We also had the idea to hold a contest for “The Best Illusion of the Year.” It was supposed to have been a one‑time event, but the public reception and the academic community reception were just so huge that we decided to make this an annual event.

For outreach, do you prefer writing, or do you like talking to people better?

I like both, but I think that I prefer the writing. In fact, I decided I wanted to be a scientist fairly early on, when I was in high school. I guess a lot of us do, but that was not the first thing that I ever wanted to be. The first thing that I ever wanted to be was a writer. I had forgotten about that aspiration, but it’s a nice way to bring together both interests.

Something that I’ve been particularly interested in, that seems to be a call, as a Spanish-speaking person, is I’ve participated in a number of outreach initiatives to the Hispanic- and Spanish-speaking community. I’ve written recent articles for magazines such as Latino Perspectives. I’ve also written some articles for children’s science magazines. Steve and I guest edited a special issue of Odyssey magazine, on magic and science, which is for ages 10 to 16.

This was a very cool experience because we got to see all the articles submitted and basically designed the issue. I had thought previously about the connection between magic and neuroscience, but this was a wider perspective: the magic and all sciences. You realize that magic is also wonderful too to talk about mathematics and chemistry and physics. It’s such a good hook to get people interested in the sciences as a whole.

How important is it to you to do outreach now?

I think there’s a great need for female roles in science as well, and I have experienced myself, that there’s a difficulty; there’s a lack of female role models in the media. When I have an opportunity, I’m going to take it, because I know this is a major problem.

I was having lunch with an editor of a science magazine, and she mentioned that TV producers had come to them and asked them, “OK, let us know more about your male authors.” They were specifically looking for male authors of books to portray on TV as opposed to just any authors. I have had similar experiences.

I’ve been pretty shocked about it, but it’s still there. It’s very prominent in the media, this bias towards that. If your target audience is 30- to 50-year-old males, then the role models that you’re going to present are going to be in that demographic. That’s not necessarily the way that science is done, and it kind of becomes its own feedback loop that makes it very hard to break with the stereotypes. I do feel that these days I have a responsibility to serve when I can as a role model to young women who may be interested in getting into science but are facing some of these difficulties.

Did you have a model like that?

Unfortunately no. Growing up, I didn’t really have any female or male models, for that matter. I think that I was a little of an outlier in that sense. For a while, I was a little bit lost. I knew that I wanted to be a scientist, but I really didn’t know how to go about it–what I should do, how to get into it, so it was a bit of a trial and error at the beginning that worked for me, but I definitely didn’t know what I was getting into or how to go about it at least for the first few years.

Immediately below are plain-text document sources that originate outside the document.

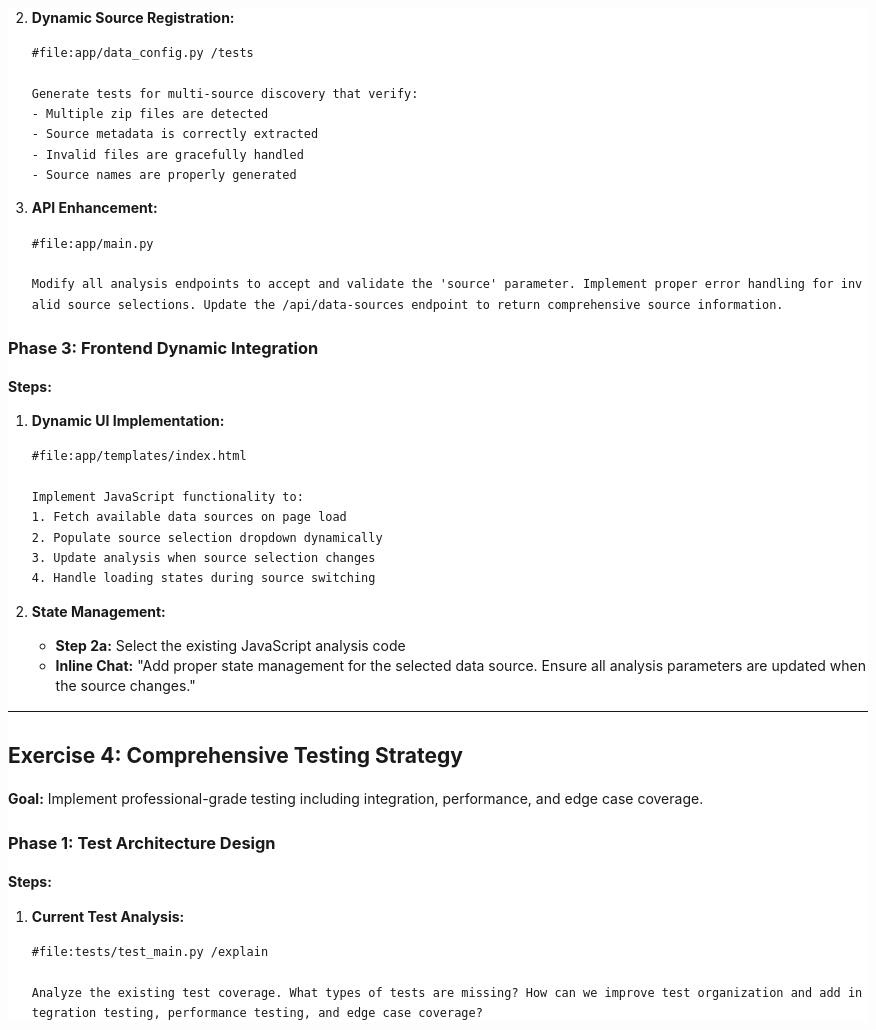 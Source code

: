 2. **Dynamic Source Registration:**
   ```
   #file:app/data_config.py /tests

   Generate tests for multi-source discovery that verify:
   - Multiple zip files are detected
   - Source metadata is correctly extracted
   - Invalid files are gracefully handled
   - Source names are properly generated
   ```

3. **API Enhancement:**
   ```
   #file:app/main.py

   Modify all analysis endpoints to accept and validate the 'source' parameter. Implement proper error handling for invalid source selections. Update the /api/data-sources endpoint to return comprehensive source information.
   ```

### Phase 3: Frontend Dynamic Integration

**Steps:**

1. **Dynamic UI Implementation:**
   ```
   #file:app/templates/index.html

   Implement JavaScript functionality to:
   1. Fetch available data sources on page load
   2. Populate source selection dropdown dynamically
   3. Update analysis when source selection changes
   4. Handle loading states during source switching
   ```

2. **State Management:**
   - **Step 2a:** Select the existing JavaScript analysis code
   - **Inline Chat:** "Add proper state management for the selected data source. Ensure all analysis parameters are updated when the source changes."

---

## Exercise 4: Comprehensive Testing Strategy

**Goal:** Implement professional-grade testing including integration, performance, and edge case coverage.

### Phase 1: Test Architecture Design

**Steps:**

1. **Current Test Analysis:**
   ```
   #file:tests/test_main.py /explain

   Analyze the existing test coverage. What types of tests are missing? How can we improve test organization and add integration testing, performance testing, and edge case coverage?
   ```
    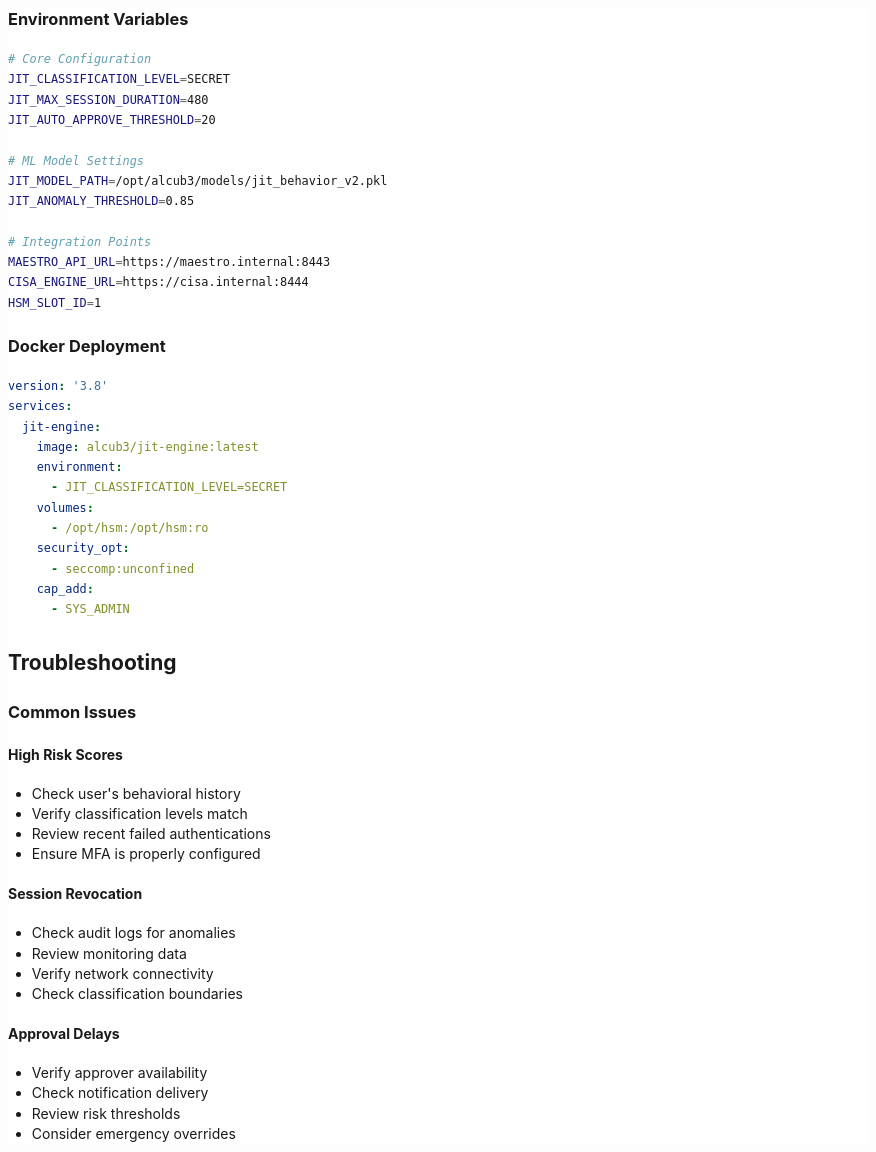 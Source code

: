 ### Environment Variables
```bash
# Core Configuration
JIT_CLASSIFICATION_LEVEL=SECRET
JIT_MAX_SESSION_DURATION=480
JIT_AUTO_APPROVE_THRESHOLD=20

# ML Model Settings
JIT_MODEL_PATH=/opt/alcub3/models/jit_behavior_v2.pkl
JIT_ANOMALY_THRESHOLD=0.85

# Integration Points
MAESTRO_API_URL=https://maestro.internal:8443
CISA_ENGINE_URL=https://cisa.internal:8444
HSM_SLOT_ID=1
```

### Docker Deployment
```yaml
version: '3.8'
services:
  jit-engine:
    image: alcub3/jit-engine:latest
    environment:
      - JIT_CLASSIFICATION_LEVEL=SECRET
    volumes:
      - /opt/hsm:/opt/hsm:ro
    security_opt:
      - seccomp:unconfined
    cap_add:
      - SYS_ADMIN
```

## Troubleshooting

### Common Issues

#### High Risk Scores
- Check user's behavioral history
- Verify classification levels match
- Review recent failed authentications
- Ensure MFA is properly configured

#### Session Revocation
- Check audit logs for anomalies
- Review monitoring data
- Verify network connectivity
- Check classification boundaries

#### Approval Delays
- Verify approver availability
- Check notification delivery
- Review risk thresholds
- Consider emergency overrides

Over the years, I have mentored students from postdoctoral fellows, to graduate students, undergrads, and high school students. I have been very pleased, and here is just one story: A year or two ago, one high school student, Veronica, came to my laboratory initially for a summer and then then stayed on, coming in the evenings and weekends during her junior and senior year of high school. She was a very bright student, and gained early admission to Harvard Medical School. And she published a peer reviewed paper as first author from her research project in my lab.